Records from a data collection
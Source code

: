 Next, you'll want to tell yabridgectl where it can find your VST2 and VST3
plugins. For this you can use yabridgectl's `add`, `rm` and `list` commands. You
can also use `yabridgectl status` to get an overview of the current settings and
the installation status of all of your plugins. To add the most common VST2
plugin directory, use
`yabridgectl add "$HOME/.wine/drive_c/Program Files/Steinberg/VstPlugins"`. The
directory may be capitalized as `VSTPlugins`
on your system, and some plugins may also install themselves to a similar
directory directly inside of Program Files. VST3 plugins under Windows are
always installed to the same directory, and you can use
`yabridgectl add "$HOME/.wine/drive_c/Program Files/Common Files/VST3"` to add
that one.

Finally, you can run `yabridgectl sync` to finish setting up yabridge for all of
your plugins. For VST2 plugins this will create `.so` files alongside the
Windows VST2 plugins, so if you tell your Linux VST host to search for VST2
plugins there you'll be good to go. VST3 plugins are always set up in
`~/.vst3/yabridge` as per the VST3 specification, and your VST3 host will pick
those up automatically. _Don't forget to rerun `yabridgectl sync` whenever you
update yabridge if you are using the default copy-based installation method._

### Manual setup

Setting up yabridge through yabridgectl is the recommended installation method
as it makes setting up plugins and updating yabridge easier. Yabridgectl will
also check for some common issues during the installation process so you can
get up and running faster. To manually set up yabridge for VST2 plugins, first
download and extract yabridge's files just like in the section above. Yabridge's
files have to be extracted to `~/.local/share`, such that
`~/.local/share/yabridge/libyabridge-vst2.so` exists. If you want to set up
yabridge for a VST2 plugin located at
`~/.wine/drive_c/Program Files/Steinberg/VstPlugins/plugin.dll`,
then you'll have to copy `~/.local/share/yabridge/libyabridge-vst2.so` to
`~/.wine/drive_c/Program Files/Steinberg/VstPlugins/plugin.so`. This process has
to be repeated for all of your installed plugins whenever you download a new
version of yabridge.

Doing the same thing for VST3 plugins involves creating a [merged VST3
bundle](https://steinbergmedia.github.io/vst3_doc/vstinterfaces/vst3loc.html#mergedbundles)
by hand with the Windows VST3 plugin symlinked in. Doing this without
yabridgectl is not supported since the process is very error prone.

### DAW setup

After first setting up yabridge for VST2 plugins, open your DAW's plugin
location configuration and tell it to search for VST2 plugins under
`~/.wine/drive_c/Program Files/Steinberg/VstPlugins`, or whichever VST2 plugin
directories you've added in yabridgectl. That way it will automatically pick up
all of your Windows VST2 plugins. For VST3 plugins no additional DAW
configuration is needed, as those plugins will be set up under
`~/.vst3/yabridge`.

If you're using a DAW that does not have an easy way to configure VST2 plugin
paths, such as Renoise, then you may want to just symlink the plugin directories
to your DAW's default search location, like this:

▸ **Work request**: Please give an exact copy of the entries above, from the line with "directories you've added" down to the line with "If you're using", inclusive, and nothing else.

▸ **Task answer**:
directories you've added in yabridgectl. That way it will automatically pick up
all of your Windows VST2 plugins. For VST3 plugins no additional DAW
configuration is needed, as those plugins will be set up under
`~/.vst3/yabridge`.

If you're using a DAW that does not have an easy way to configure VST2 plugin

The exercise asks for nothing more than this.